Stored data:
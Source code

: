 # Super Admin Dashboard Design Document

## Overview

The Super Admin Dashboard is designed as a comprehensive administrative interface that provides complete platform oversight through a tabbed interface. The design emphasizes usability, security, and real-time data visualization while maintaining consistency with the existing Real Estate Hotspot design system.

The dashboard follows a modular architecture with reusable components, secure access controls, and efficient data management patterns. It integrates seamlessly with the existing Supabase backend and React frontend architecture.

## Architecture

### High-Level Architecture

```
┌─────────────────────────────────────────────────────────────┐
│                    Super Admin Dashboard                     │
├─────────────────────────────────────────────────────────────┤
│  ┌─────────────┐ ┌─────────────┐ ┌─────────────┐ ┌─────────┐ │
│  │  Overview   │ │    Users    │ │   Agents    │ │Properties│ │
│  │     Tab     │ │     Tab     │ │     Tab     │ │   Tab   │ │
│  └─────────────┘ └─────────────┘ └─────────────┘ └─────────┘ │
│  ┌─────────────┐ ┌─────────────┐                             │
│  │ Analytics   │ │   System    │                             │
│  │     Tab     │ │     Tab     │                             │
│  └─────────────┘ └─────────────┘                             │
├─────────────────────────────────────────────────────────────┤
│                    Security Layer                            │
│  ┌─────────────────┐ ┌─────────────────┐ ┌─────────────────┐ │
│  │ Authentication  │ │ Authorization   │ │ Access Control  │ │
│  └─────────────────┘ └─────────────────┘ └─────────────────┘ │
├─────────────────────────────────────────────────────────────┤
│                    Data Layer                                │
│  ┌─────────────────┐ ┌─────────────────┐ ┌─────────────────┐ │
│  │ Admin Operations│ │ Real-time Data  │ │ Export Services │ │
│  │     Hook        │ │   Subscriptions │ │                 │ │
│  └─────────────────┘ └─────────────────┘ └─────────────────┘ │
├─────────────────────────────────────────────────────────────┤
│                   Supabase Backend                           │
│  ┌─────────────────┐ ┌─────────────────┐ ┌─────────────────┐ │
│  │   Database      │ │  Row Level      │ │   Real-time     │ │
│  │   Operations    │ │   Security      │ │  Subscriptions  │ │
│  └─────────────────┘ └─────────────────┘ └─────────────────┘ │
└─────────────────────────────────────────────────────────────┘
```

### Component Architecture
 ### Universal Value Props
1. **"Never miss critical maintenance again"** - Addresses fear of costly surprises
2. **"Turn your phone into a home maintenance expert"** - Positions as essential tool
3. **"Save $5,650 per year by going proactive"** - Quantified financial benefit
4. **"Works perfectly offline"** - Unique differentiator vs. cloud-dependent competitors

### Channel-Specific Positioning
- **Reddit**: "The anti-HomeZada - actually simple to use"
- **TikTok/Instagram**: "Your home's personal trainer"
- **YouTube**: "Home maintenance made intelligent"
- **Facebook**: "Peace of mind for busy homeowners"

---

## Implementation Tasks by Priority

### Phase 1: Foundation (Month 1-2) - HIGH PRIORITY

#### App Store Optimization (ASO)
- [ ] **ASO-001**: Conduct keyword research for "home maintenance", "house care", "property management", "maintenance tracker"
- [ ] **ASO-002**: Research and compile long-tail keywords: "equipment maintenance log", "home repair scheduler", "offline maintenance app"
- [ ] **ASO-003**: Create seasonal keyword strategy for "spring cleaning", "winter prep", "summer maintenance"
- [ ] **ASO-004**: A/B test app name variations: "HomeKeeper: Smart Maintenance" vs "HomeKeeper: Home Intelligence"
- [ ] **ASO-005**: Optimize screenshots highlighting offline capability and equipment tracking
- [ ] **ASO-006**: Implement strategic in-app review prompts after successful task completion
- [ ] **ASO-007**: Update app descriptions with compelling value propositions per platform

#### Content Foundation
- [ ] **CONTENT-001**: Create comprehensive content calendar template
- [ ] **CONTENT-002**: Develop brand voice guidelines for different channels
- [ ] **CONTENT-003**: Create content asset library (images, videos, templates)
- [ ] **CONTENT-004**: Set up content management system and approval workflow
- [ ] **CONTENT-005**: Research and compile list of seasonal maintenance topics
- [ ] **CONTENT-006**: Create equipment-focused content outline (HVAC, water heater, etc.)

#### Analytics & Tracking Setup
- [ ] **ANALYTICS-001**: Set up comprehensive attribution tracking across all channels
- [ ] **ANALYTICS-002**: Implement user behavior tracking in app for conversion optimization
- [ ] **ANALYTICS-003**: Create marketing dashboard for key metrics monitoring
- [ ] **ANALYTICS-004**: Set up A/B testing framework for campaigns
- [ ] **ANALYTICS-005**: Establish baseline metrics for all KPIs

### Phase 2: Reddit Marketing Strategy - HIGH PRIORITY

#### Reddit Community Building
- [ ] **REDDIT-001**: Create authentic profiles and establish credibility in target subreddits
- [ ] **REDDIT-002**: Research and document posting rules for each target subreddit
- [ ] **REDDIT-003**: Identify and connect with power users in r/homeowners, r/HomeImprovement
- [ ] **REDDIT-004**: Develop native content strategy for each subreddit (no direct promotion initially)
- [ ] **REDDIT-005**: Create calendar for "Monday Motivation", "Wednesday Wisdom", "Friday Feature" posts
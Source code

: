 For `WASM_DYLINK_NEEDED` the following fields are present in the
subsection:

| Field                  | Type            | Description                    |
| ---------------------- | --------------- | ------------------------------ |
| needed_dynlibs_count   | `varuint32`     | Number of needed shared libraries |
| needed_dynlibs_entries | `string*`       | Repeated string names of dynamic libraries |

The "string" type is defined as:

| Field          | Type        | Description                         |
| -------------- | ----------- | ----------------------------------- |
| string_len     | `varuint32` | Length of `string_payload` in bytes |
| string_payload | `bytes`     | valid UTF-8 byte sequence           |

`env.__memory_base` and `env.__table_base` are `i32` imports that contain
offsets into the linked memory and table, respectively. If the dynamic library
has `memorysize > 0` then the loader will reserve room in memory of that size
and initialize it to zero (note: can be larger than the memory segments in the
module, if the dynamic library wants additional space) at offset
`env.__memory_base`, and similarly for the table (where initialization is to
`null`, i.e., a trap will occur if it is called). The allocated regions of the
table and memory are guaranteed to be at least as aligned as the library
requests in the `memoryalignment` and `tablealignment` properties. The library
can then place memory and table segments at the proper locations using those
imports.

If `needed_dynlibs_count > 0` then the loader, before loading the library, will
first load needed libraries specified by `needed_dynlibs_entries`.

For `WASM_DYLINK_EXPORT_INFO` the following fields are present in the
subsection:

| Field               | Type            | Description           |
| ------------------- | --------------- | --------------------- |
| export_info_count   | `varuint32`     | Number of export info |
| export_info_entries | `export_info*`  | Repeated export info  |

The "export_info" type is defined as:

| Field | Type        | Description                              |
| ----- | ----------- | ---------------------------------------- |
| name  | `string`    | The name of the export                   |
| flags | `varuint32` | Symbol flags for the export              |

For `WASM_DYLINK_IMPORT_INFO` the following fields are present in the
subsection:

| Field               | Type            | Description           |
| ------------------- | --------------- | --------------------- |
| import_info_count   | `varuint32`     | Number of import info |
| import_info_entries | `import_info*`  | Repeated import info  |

Task item: Among the lines above, which ones include the word "Number"? Copy them.

Response area:
| needed_dynlibs_count   | `varuint32`     | Number of needed shared libraries |
| export_info_count   | `varuint32`     | Number of export info |
| import_info_count   | `varuint32`     | Number of import info |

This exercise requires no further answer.